* Required work: Which lines below contain the word "webpack"? Copy each one.

○ ○ ○ ○

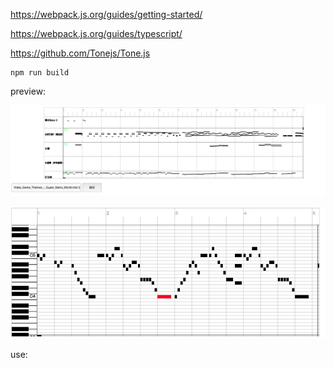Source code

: 

https://webpack.js.org/guides/getting-started/

https://webpack.js.org/guides/typescript/


https://github.com/Tonejs/Tone.js

```
npm run build
```


preview:

![](./docs/1.png)

![](./docs/2.png)

use:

○ ○ ○ ○

* Output for this exercise:
https://webpack.js.org/guides/getting-started/
https://webpack.js.org/guides/typescript/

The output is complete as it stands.